La gestation du syndicalisme ouvrier indépendant
Lorsque, au début des années 1880, le mouvement ouvrier se remet difficilement et laborieusement de la terrible répression de la Commune de 1871 qui l’a décimé, on dénombre en tout et pour tout 500 chambres syndicales ouvrières pour un effectif total de 60 000 syndiqués.
Lentement, pas à pas, l’idée d’une Union syndicale nationale fait son chemin, tandis que piétinent les efforts pour former en France un Parti ouvrier socialiste unifié.
Création de la Fédération nationale des syndicats
De 1880 à 1890 : le développement des syndicats est chaotique. En 1890, il y a près de 140 000 syndiqués dans un millier de chambres syndicales. Ils ont été légalisés par la loi Waldeck-Rousseau du 21 mars 1884. Deux ans plus tard, le 11 octobre 1886, à l’occasion du 1er Congrès des syndicats ouvriers réuni à Lyon, est créée la Fédération nationale des syndicats et groupes corporatif (FNS) qui, dans son premier mouvement, revendique son autonomie vis-à-vis des partis socialistes et qui, par la suite, sera influencée par les guesdistes regroupés dans le Parti ouvrier français (POF). Il est à noter que le second Congrès des syndicats ouvriers en 1887 pose, pour la première fois, la question de la grève générale. Les guesdistes qui, dans un premier temps, ont adhéré à cette perspective mise en avant par des militants anarchistes (en particulier, le menuisier Jules Tortelier), vont se raviser par la suite et considérer qu’elle est prématurée.

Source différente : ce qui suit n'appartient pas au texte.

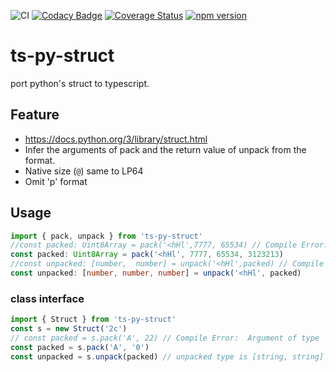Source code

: ![CI](https://github.com/satoren/ts-py-struct/workflows/CI/badge.svg)
[![Codacy Badge](https://api.codacy.com/project/badge/Grade/ea8562a4339243b68d9a3143db29fd4f)](https://app.codacy.com/gh/satoren/ts-py-struct?utm_source=github.com&utm_medium=referral&utm_content=satoren/ts-py-struct&utm_campaign=Badge_Grade)
[![Coverage Status](https://coveralls.io/repos/github/satoren/ts-py-struct/badge.svg?branch=main)](https://coveralls.io/github/satoren/ts-py-struct?branch=main)
[![npm version](https://badge.fury.io/js/ts-py-struct.svg)](https://badge.fury.io/js/ts-py-struct)

# ts-py-struct

port python's struct to typescript.

## Feature

-   <https://docs.python.org/3/library/struct.html>
-   Infer the arguments of pack and the return value of unpack from the format.
-   Native size (`@`) same to LP64
-   Omit 'p' format

## Usage

```ts
import { pack, unpack } from 'ts-py-struct'
//const packed: Uint8Array = pack('<hHl',7777, 65534) // Compile Error: Expected 4 arguments, but got 3.
const packed: Uint8Array = pack('<hHl', 7777, 65534, 3123213)
//const unpacked: [number,  number] = unpack('<hHl',packed) // Compile Error: Type '[number, number, number]' is not assignable to type '[number]'.  Source has 3 element(s) but target allows only 1.ts(2322)
const unpacked: [number, number, number] = unpack('<hHl', packed)
```

### class interface

```ts
import { Struct } from 'ts-py-struct'
const s = new Struct('2c')
// const packed = s.pack('A', 22) // Compile Error:  Argument of type 'number' is not assignable to parameter of type 'string'.ts(2345)
const packed = s.pack('A', '0')
const unpacked = s.unpack(packed) // unpacked type is [string, string]
```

Par la suite, la tactique de la grève générale fera l’objet d’âpres polémiques entre militants syndicaux et entre militants socialistes. De plus en plus, encouragés en cela par de premiers succès électoraux, les guesdistes opposent à la grève générale voire à « l’action directe » (grèves et manifestations), l’activité électorale et parlementaire. A telle enseigne que Jules Guesde écrira à propos de la manifestation du 1er mai 1892 : « C’est dans les urnes que s’accomplira en France cette année la manifestation devenue action. C’est en installant nos élus dans les Hôtels de Ville… que notre prolétariat affirmera sa solidarité avec le prolétariat du monde entier » (Le socialiste, le 23 avril 1892) [3] . Il se trouve que les élections municipales se déroulent en mai.
Grève générale, action parlementaire et action syndicale
Loin de nous l’idée de remettre en cause cette tactique électorale et parlementaire durant cette période, indispensable pour permettre la constitution du prolétariat en classe séparée du Capital et donc des partis bourgeois. Engels, qui est encore en vie, devait écrire un an plus tard : « Je me trompe peut-être mais il me semble que cette année le 1er mai ne jouera pas, dans la vie du prolétariat, le rôle prépondérant que les trois années précédentes. En France certainement, en Allemagne très probablement, en Angleterre peut-être, l’année courante verra l’importance du 1er mai éclipsée par celle des élections générales, où le prolétariat sera appelé à conquérir de nouvelles positions et, où, sans doute, il les conquerra. (…) Les démonstrations sont choses excellentes, mais seulement tant que nous n’avons pas mieux à faire » [4]. Mais Engels ne manquera pas de railler les illusions « grotesques » de Jules Guesde qui avait qualifié son élection à Roubaix de « véritable révolution » [5]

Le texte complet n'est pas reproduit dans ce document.